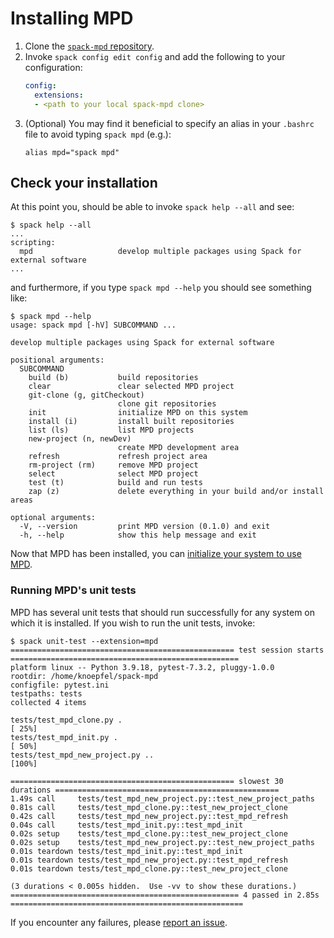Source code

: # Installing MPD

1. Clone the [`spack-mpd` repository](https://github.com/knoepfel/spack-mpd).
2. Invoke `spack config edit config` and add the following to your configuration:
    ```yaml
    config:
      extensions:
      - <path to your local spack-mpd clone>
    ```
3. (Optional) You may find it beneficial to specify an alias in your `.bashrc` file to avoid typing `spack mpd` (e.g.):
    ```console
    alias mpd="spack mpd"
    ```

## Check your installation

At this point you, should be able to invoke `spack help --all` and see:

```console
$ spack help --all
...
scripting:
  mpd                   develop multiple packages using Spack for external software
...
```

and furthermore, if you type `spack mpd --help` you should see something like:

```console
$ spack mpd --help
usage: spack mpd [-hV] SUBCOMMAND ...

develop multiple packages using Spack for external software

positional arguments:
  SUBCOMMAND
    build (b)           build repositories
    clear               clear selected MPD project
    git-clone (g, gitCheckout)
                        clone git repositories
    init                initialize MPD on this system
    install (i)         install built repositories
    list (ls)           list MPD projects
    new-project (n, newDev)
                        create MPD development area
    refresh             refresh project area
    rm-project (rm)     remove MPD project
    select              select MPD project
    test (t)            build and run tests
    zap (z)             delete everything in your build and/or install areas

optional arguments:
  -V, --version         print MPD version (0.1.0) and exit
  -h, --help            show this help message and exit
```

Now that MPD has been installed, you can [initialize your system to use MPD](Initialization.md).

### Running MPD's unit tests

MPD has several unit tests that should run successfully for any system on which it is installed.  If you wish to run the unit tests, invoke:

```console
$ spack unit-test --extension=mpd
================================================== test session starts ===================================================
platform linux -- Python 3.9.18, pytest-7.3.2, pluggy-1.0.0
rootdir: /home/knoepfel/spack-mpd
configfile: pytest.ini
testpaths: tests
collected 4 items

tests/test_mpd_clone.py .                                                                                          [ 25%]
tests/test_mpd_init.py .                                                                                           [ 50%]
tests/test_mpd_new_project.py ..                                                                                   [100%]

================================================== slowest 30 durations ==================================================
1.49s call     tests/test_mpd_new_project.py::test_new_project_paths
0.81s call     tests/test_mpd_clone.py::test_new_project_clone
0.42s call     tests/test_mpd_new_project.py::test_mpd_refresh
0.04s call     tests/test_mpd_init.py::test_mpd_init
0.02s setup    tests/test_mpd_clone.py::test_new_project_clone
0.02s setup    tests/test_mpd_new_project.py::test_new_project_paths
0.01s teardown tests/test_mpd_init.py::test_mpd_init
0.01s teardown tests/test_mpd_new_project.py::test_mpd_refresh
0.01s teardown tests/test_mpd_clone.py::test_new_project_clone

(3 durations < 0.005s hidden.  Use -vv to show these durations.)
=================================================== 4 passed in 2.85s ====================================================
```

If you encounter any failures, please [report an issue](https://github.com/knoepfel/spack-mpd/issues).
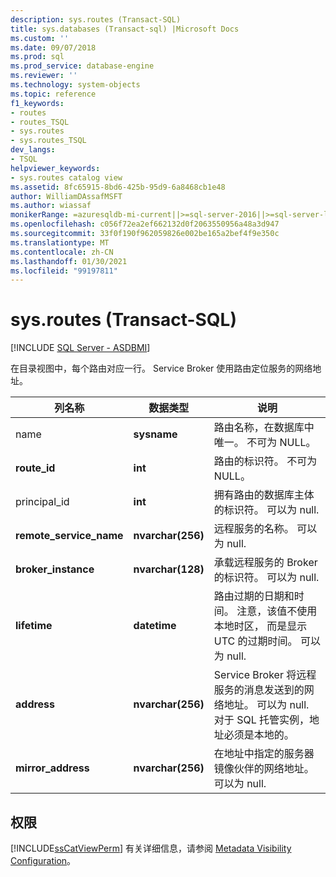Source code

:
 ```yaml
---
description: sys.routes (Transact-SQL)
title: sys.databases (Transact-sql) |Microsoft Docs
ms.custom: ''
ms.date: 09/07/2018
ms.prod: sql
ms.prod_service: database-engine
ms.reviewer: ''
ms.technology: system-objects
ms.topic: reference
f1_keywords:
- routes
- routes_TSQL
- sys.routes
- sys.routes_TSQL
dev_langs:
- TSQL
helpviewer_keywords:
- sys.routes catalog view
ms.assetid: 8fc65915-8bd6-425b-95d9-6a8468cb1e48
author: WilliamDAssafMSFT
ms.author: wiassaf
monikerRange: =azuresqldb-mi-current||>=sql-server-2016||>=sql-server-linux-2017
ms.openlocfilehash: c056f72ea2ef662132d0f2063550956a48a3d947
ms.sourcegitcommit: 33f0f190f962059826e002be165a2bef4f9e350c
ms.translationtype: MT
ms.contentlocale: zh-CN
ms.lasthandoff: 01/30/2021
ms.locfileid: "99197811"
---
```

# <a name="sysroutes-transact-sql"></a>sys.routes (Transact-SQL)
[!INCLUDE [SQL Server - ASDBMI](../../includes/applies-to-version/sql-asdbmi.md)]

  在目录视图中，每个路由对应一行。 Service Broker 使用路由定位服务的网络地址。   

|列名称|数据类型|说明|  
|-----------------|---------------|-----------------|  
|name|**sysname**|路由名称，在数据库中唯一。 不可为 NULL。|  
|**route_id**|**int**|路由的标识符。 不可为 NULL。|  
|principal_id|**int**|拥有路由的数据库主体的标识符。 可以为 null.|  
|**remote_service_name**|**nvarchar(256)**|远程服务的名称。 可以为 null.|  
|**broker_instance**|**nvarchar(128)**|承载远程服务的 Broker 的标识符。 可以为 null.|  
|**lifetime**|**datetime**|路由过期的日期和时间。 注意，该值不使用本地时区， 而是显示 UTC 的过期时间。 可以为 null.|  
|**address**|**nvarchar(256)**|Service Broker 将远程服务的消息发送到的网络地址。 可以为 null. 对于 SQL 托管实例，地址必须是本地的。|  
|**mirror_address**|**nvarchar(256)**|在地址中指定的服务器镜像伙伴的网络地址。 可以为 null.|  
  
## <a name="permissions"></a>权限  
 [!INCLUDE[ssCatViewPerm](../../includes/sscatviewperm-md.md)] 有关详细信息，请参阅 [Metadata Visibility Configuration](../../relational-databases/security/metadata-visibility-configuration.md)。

──────

WHAT THE TASK REQUIRES:
Extract from the data every line where "external" shows up.

RESULT FOR THIS TASK:
  mpd                   develop multiple packages using Spack for external software
develop multiple packages using Spack for external software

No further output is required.